There are two main categories for NAS devices. Prebuilt devices (think Drobo or a Synology boxes) and custom built hardware (usually a full fledged dedicated computer). The easier option by far is to just shell out the dough for a Drobo FS, but at $700 without any drives it’s a bit pricy. Here I’m going to be talking about the build your own option.

Why you probably don’t want to use RAID for a home NAS

RAID provides increased performance and some redundancy. That’s all well and good, but there are some caveats. RAID requires disks of exactly the same size, so you can’t mix and match drives. RAID also requires all disks to be spinning at all times, not so good. Finally, the RAID array has to be intact to retrieve data. Which is fine until multiple drives fail at once, and even though you still have some good drives you lose all of your data. Really bad. With a non-RAID based solution you only lose what was on the drives that failed.

Unraid

Unraid is a fairly simple to setup NAS solution. My favorite thing about Unraid is that it doesn’t use RAID. Instead, it uses one of the drives as a parity drive. This means that any one drive can fail and you can replace the bad drive and Unraid will automatically rebuild it. Unlike RAID based solutions, if more than one drive fails then you will only lose the data that was on the failed drives. All the data on the other drives will still be intact. It also means that drives can be mixed and matched, they don’t all have to be the same size.

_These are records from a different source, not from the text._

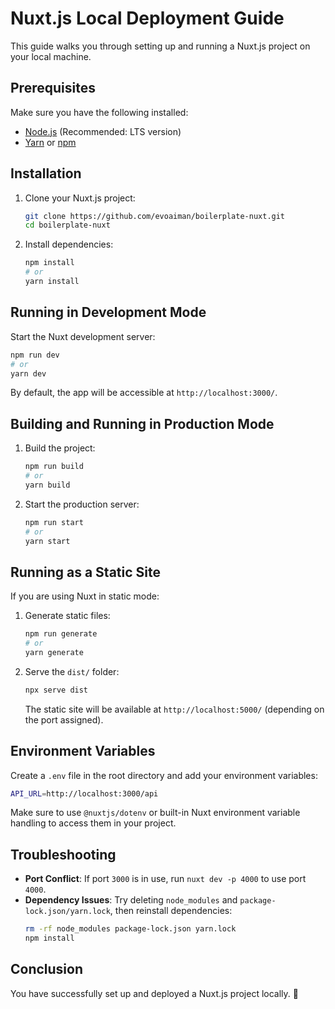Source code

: # Nuxt.js Local Deployment Guide

This guide walks you through setting up and running a Nuxt.js project on your local machine.

## Prerequisites

Make sure you have the following installed:

- [Node.js](https://nodejs.org/) (Recommended: LTS version)
- [Yarn](https://yarnpkg.com/) or [npm](https://www.npmjs.com/)

## Installation

1. Clone your Nuxt.js project:
   ```sh
   git clone https://github.com/evoaiman/boilerplate-nuxt.git
   cd boilerplate-nuxt
   ```

2. Install dependencies:
   ```sh
   npm install
   # or
   yarn install
   ```

## Running in Development Mode

Start the Nuxt development server:
   ```sh
   npm run dev
   # or
   yarn dev
   ```

By default, the app will be accessible at `http://localhost:3000/`.

## Building and Running in Production Mode

1. Build the project:
   ```sh
   npm run build
   # or
   yarn build
   ```

2. Start the production server:
   ```sh
   npm run start
   # or
   yarn start
   ```

## Running as a Static Site

If you are using Nuxt in static mode:

1. Generate static files:
   ```sh
   npm run generate
   # or
   yarn generate
   ```

2. Serve the `dist/` folder:
   ```sh
   npx serve dist
   ```
   The static site will be available at `http://localhost:5000/` (depending on the port assigned).

## Environment Variables

Create a `.env` file in the root directory and add your environment variables:
   ```sh
   API_URL=http://localhost:3000/api
   ```

Make sure to use `@nuxtjs/dotenv` or built-in Nuxt environment variable handling to access them in your project.

## Troubleshooting

- **Port Conflict**: If port `3000` is in use, run `nuxt dev -p 4000` to use port `4000`.
- **Dependency Issues**: Try deleting `node_modules` and `package-lock.json/yarn.lock`, then reinstall dependencies:
  ```sh
  rm -rf node_modules package-lock.json yarn.lock
  npm install
  ```

## Conclusion

You have successfully set up and deployed a Nuxt.js project locally. 🚀
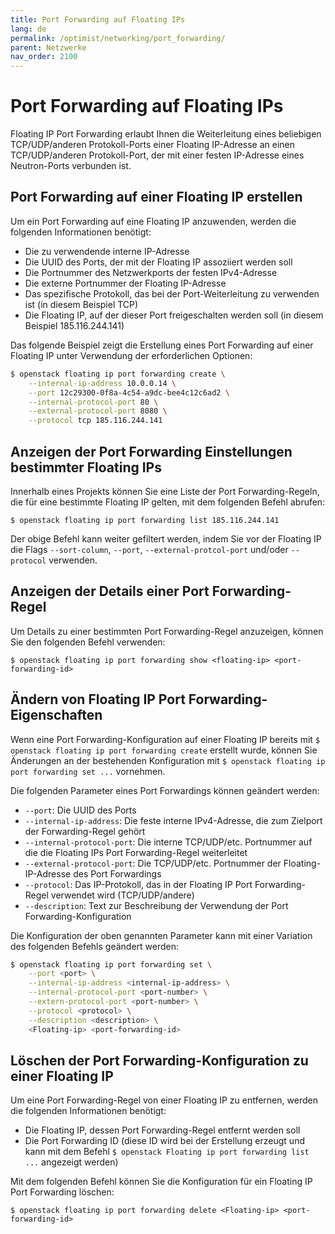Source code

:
 ```yaml
---
title: Port Forwarding auf Floating IPs
lang: de
permalink: /optimist/networking/port_forwarding/
parent: Netzwerke
nav_order: 2100
---
```


# Port Forwarding auf Floating IPs

Floating IP Port Forwarding erlaubt Ihnen die Weiterleitung eines beliebigen TCP/UDP/anderen Protokoll-Ports einer Floating IP-Adresse an einen TCP/UDP/anderen Protokoll-Port, der mit einer festen IP-Adresse eines Neutron-Ports verbunden ist.

## Port Forwarding auf einer Floating IP erstellen

Um ein Port Forwarding auf eine Floating IP anzuwenden, werden die folgenden Informationen benötigt:

* Die zu verwendende interne IP-Adresse
* Die UUID des Ports, der mit der Floating IP assoziiert werden soll
* Die Portnummer des Netzwerkports der festen IPv4-Adresse
* Die externe Portnummer der Floating IP-Adresse
* Das spezifische Protokoll, das bei der Port-Weiterleitung zu verwenden ist (in diesem Beispiel TCP)
* Die Floating IP, auf der dieser Port freigeschalten werden soll (in diesem Beispiel 185.116.244.141)

Das folgende Beispiel zeigt die Erstellung eines Port Forwarding auf einer Floating IP unter Verwendung der erforderlichen Optionen:

```bash
$ openstack floating ip port forwarding create \
    --internal-ip-address 10.0.0.14 \
    --port 12c29300-0f8a-4c54-a9dc-bee4c12c6ad2 \
    --internal-protocol-port 80 \
    --external-protocol-port 8080 \
    --protocol tcp 185.116.244.141
```

## Anzeigen der Port Forwarding Einstellungen bestimmter Floating IPs

Innerhalb eines Projekts können Sie eine Liste der Port Forwarding-Regeln, die für eine bestimmte Floating IP gelten, mit dem folgenden Befehl abrufen:

`$ openstack floating ip port forwarding list 185.116.244.141`

Der obige Befehl kann weiter gefiltert werden, indem Sie vor der Floating IP die Flags `--sort-column`, `--port`, `--external-protcol-port` und/oder `--protocol` verwenden.

## Anzeigen der Details einer Port Forwarding-Regel

Um Details zu einer bestimmten Port Forwarding-Regel anzuzeigen, können Sie den folgenden Befehl verwenden:

`$ openstack floating ip port forwarding show <floating-ip> <port-forwarding-id>`

## Ändern von Floating IP Port Forwarding-Eigenschaften

Wenn eine Port Forwarding-Konfiguration auf einer Floating IP bereits mit `$ openstack floating ip port forwarding create` erstellt wurde, können Sie Änderungen an der bestehenden Konfiguration mit `$ openstack floating ip port forwarding set ...` vornehmen.

Die folgenden Parameter eines Port Forwardings können geändert werden:

* `--port`: Die UUID des Ports
* `--internal-ip-address`: Die  feste interne IPv4-Adresse, die zum Zielport der Forwarding-Regel gehört
* `--internal-protocol-port`: Die interne TCP/UDP/etc. Portnummer auf die die Floating IPs Port Forwarding-Regel weiterleitet
* `--external-protocol-port`: Die TCP/UDP/etc. Portnummer der Floating-IP-Adresse des Port Forwardings
* `--protocol`: Das IP-Protokoll, das in der Floating IP Port Forwarding-Regel verwendet wird (TCP/UDP/andere)
* `--description`: Text zur Beschreibung der Verwendung der Port Forwarding-Konfiguration

Die Konfiguration der oben genannten Parameter kann mit einer Variation des folgenden Befehls geändert werden:

```bash
$ openstack floating ip port forwarding set \
    --port <port> \
    --internal-ip-address <internal-ip-address> \
    --internal-protocol-port <port-number> \
    --extern-protocol-port <port-number> \
    --protocol <protocol> \
    --description <description> \
    <Floating-ip> <port-forwarding-id>
```

## Löschen der Port Forwarding-Konfiguration zu einer Floating IP

Um eine Port Forwarding-Regel von einer Floating IP zu entfernen, werden die folgenden Informationen benötigt:

* Die Floating IP, dessen Port Forwarding-Regel entfernt werden soll
* Die Port Forwarding ID (diese ID wird bei der Erstellung erzeugt und kann mit dem Befehl `$ openstack Floating ip port forwarding list ...` angezeigt werden)

Mit dem folgenden Befehl können Sie die Konfiguration für ein Floating IP Port Forwarding löschen:

`$ openstack floating ip port forwarding delete <Floating-ip> <port-forwarding-id>`
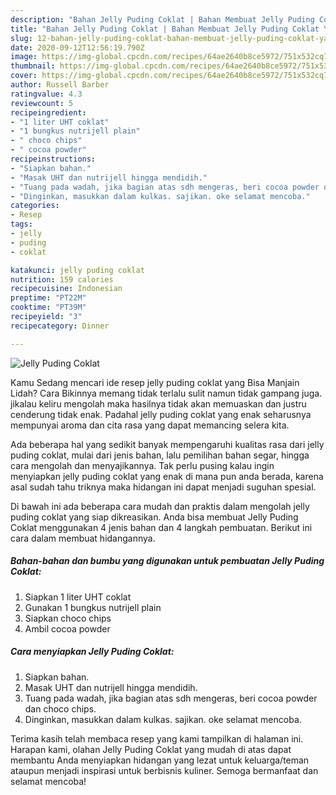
 ```yaml
---
description: "Bahan Jelly Puding Coklat | Bahan Membuat Jelly Puding Coklat Yang Lezat"
title: "Bahan Jelly Puding Coklat | Bahan Membuat Jelly Puding Coklat Yang Lezat"
slug: 12-bahan-jelly-puding-coklat-bahan-membuat-jelly-puding-coklat-yang-lezat
date: 2020-09-12T12:56:19.790Z
image: https://img-global.cpcdn.com/recipes/64ae2640b8ce5972/751x532cq70/jelly-puding-coklat-foto-resep-utama.jpg
thumbnail: https://img-global.cpcdn.com/recipes/64ae2640b8ce5972/751x532cq70/jelly-puding-coklat-foto-resep-utama.jpg
cover: https://img-global.cpcdn.com/recipes/64ae2640b8ce5972/751x532cq70/jelly-puding-coklat-foto-resep-utama.jpg
author: Russell Barber
ratingvalue: 4.3
reviewcount: 5
recipeingredient:
- "1 liter UHT coklat"
- "1 bungkus nutrijell plain"
- " choco chips"
- " cocoa powder"
recipeinstructions:
- "Siapkan bahan."
- "Masak UHT dan nutrijell hingga mendidih."
- "Tuang pada wadah, jika bagian atas sdh mengeras, beri cocoa powder dan choco chips."
- "Dinginkan, masukkan dalam kulkas. sajikan. oke selamat mencoba."
categories:
- Resep
tags:
- jelly
- puding
- coklat

katakunci: jelly puding coklat 
nutrition: 159 calories
recipecuisine: Indonesian
preptime: "PT22M"
cooktime: "PT39M"
recipeyield: "3"
recipecategory: Dinner

---
```



![Jelly Puding Coklat](https://img-global.cpcdn.com/recipes/64ae2640b8ce5972/751x532cq70/jelly-puding-coklat-foto-resep-utama.jpg)

Kamu Sedang mencari ide resep jelly puding coklat yang Bisa Manjain Lidah? Cara Bikinnya memang tidak terlalu sulit namun tidak gampang juga. jikalau keliru mengolah maka hasilnya tidak akan memuaskan dan justru cenderung tidak enak. Padahal jelly puding coklat yang enak seharusnya mempunyai aroma dan cita rasa yang dapat memancing selera kita.

Ada beberapa hal yang sedikit banyak mempengaruhi kualitas rasa dari jelly puding coklat, mulai dari jenis bahan, lalu pemilihan bahan segar, hingga cara mengolah dan menyajikannya. Tak perlu pusing kalau ingin menyiapkan jelly puding coklat yang enak di mana pun anda berada, karena asal sudah tahu triknya maka hidangan ini dapat menjadi suguhan spesial.




Di bawah ini ada beberapa cara mudah dan praktis dalam mengolah jelly puding coklat yang siap dikreasikan. Anda bisa membuat Jelly Puding Coklat menggunakan 4 jenis bahan dan 4 langkah pembuatan. Berikut ini cara dalam membuat hidangannya.

<!--inarticleads1-->

##### Bahan-bahan dan bumbu yang digunakan untuk pembuatan Jelly Puding Coklat:

1. Siapkan 1 liter UHT coklat
1. Gunakan 1 bungkus nutrijell plain
1. Siapkan  choco chips
1. Ambil  cocoa powder




<!--inarticleads2-->

##### Cara menyiapkan Jelly Puding Coklat:

1. Siapkan bahan.
1. Masak UHT dan nutrijell hingga mendidih.
1. Tuang pada wadah, jika bagian atas sdh mengeras, beri cocoa powder dan choco chips.
1. Dinginkan, masukkan dalam kulkas. sajikan. oke selamat mencoba.




Terima kasih telah membaca resep yang kami tampilkan di halaman ini. Harapan kami, olahan Jelly Puding Coklat yang mudah di atas dapat membantu Anda menyiapkan hidangan yang lezat untuk keluarga/teman ataupun menjadi inspirasi untuk berbisnis kuliner. Semoga bermanfaat dan selamat mencoba!
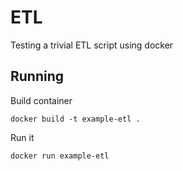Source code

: # ETL

Testing a trivial ETL script using docker

## Running

Build container

```
docker build -t example-etl .
```

Run it

```
docker run example-etl
```
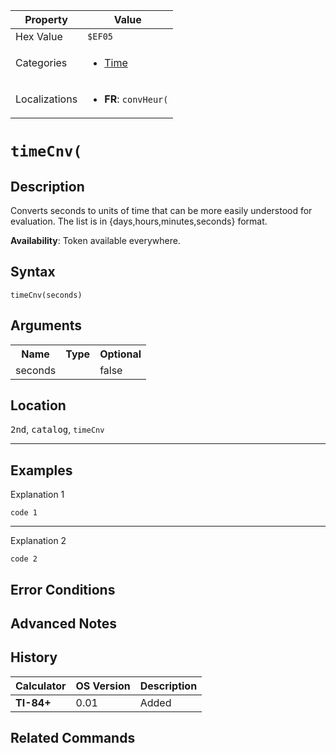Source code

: | Property      | Value |
|---------------|-------|
| Hex Value     | `$EF05`|
| Categories    | <ul><li>[Time](../categories/Time.md)</li></ul> |
| Localizations | <ul><li><b>FR</b>: `convHeur(`</li></ul> |

# `timeCnv(`

## Description
Converts seconds to units of time that can be more easily understood for evaluation. The list is in {days,hours,minutes,seconds} format.


<b>Availability</b>: Token available everywhere.

## Syntax
`timeCnv(seconds)`

## Arguments
<table>
<tr><th>Name</th><th>Type</th><th>Optional</th></tr>

<tr><td>seconds</td><td></td><td>false</td></tr>

</table>

## Location
<kbd>2nd</kbd>, <kbd>catalog</kbd>, `timeCnv`
<hr>

## Examples

Explanation 1
```ti-basic
code 1
```
---
Explanation 2
```ti-basic
code 2
```

## Error Conditions


## Advanced Notes


## History
| Calculator | OS Version | Description |
|------------|------------|-------------|
| <b>TI-84+</b> | 0.01 | Added

## Related Commands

Also, since Unraid is not based on RAID it is not necessary for all the drives to be spinning all the time. Meaning that depending on the number of drives in your machine it can save you a lot on your electricity bill. It also means that your drives should last longer.

The only real issue with Unraid is that since it is constantly recalculating the parity information as data is written to the drives write speeds tend to be on the slow side. This can be remedied by using a “cache” drive. Unraid can use one drive as a temporary cache and automatically move things off and onto the Unraid array nightly. The problem with this is that it changes the system from one with realtime parity to one with daily snapshots. In other words, if a drive were to fail before data is moved over to the array from the cache drive then that data would be lost.

Bottom line, Want an easy setup that reliably stores your data and don’t mind spending $69 for software? Go with Unraid.

FreeNAS

Lot’s of people recommend FreeNAS and depending on your use case it may be great, but it doesn’t fit the bill for me. It’s got a lot, I mean a lot, of features and it uses ZFS. That being said the interface can feel a bit bloated and it’s overkill for most home purposes. You have to setup storage pools in advance so it’s more difficult to just add drives willy nilly and ZFS is pretty resource intensive. Bottom line, it’s fancy NAS built on a nicer implementation of RAID.

If you want good performance, you’re planning on running it on decent hardware, and you don’t expect the drive configuration to change then you can’t really do better than FreeNAS. If that’s not you than look elsewhere.

Linux + mhddfs + SnapRAID

This is currently what I use. I felt a little too limited my Unraid and since I’m a tinkerer by nature this way suits me pretty well. Basically, pick any flavor of Linux and then setup mhddfs for spanning your drives. All the drives in the machine can be viewed as one volume. When new files are written to the mhddfs volume they are placed on the drive with the most available space. With mhddfs taking care of combining the storage into one pool, now we need to take a look at the redundancy part. For that we’ll use SnapRAID. SnapRAID let’s you use one drive as a parity drive for the rest, similar to how Unraid works. Therefore, if you have 3 2TB drives then you will have 4TB of usable storage. And any one drive can fail without losing any data. If more than one drive fails then you will just lose the data on those drives. The snap in SnapRAID is for snapshots. This is not a real time parity. The nice thing about this is your write speeds are still good. Parity can be calculated as often or as seldom as you want. Might calculates daily. At the very worst, I only lose a day’s worth of data. From there you can set up SMB, NFS, AFP, FTP, and whatever other file protocols you like. Want it to do something else? Great, it’s completely custom so you can easily bend it to your will.

If you like to geek out, don’t care about real time parity, and want to have a NAS that has all the features you need and none you don’t this may be the way to go.